Wednesday, June 29, 2016

AAUP Rethinks How It Fights Governing Boards

The Chronicle of Higher Education
By Peter Schmidt
June 28, 2016

When the nation’s leading defender of faculty rights decides to rebuke a college, its precise language may leave close observers scratching their heads. Why, for instance, did it vote this month to sanction the University of Iowa over its controversial presidential search, instead of the board, which it explicitly identified as the bad actor?

The answer: It has long believed it has no other choice.

The American Association of University Professors imposes a penalty known as "sanction" against colleges for violations of shared governance, but its bylaws preclude it from directing sanctions at governing boards, no matter how responsible they might be. It imposes a separate category of penalty, "censure," for violations of tenure or academic freedom. With censures it has the option of directing the rebuke at the board, but it almost always opts to censure the college itself if administrators have any culpability.

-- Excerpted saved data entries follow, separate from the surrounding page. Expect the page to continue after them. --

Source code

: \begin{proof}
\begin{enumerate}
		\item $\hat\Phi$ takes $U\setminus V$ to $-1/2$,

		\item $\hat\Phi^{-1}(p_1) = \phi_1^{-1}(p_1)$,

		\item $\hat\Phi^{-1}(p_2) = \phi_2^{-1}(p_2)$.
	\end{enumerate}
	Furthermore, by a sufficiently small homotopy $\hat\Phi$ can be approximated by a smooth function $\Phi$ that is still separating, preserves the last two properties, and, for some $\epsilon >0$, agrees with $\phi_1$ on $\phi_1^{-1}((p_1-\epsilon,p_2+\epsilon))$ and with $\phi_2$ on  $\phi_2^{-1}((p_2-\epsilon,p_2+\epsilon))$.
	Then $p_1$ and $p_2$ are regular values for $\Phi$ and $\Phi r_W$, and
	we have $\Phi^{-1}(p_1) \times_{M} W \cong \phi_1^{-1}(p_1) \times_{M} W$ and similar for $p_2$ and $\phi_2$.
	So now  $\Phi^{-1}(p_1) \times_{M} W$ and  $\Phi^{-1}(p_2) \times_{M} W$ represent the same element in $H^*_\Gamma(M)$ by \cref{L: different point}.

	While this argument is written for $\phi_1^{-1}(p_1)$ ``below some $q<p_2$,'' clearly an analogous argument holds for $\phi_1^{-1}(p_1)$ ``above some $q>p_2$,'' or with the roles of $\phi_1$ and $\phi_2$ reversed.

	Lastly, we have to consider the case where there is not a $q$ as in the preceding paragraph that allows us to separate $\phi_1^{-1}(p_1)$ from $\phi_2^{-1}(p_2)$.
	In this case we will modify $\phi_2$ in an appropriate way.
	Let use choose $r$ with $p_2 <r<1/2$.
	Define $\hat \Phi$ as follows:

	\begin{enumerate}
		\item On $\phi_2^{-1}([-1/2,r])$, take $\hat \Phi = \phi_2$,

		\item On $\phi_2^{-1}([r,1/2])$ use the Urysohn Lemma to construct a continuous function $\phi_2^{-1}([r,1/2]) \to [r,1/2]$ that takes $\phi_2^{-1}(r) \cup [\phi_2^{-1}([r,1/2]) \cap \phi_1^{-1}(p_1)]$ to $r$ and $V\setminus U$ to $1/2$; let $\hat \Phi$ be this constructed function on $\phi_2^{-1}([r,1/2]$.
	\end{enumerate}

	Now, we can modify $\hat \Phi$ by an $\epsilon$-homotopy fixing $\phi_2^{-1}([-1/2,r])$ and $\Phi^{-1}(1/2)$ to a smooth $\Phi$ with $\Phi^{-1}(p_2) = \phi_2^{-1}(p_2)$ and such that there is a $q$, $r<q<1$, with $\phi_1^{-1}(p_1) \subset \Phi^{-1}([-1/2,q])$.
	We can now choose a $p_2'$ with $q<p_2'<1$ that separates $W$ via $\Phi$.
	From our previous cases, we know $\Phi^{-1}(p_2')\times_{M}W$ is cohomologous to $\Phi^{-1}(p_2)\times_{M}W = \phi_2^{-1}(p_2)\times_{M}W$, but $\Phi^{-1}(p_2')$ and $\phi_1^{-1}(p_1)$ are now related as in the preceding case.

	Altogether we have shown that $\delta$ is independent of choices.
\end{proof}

Experience has taught the association that governing boards will shrug off its warnings and reprimands unless they’re convinced that their actions will cause a college to suffer from being on the AAUP’s lists of censured or sanctioned institutions.

Recent developments, however, have prompted the AAUP to begin reconsidering how it challenges boards.

The weaknesses of its current approach came into focus at its annual meeting here this month. Top officials of the association bemoaned how it is struggling to fight off increasingly common board overreach in colleges’ affairs, and heard faculty leaders at the University of Iowa protest the AAUP’s sanction of that institution for the actions of a statewide governing board.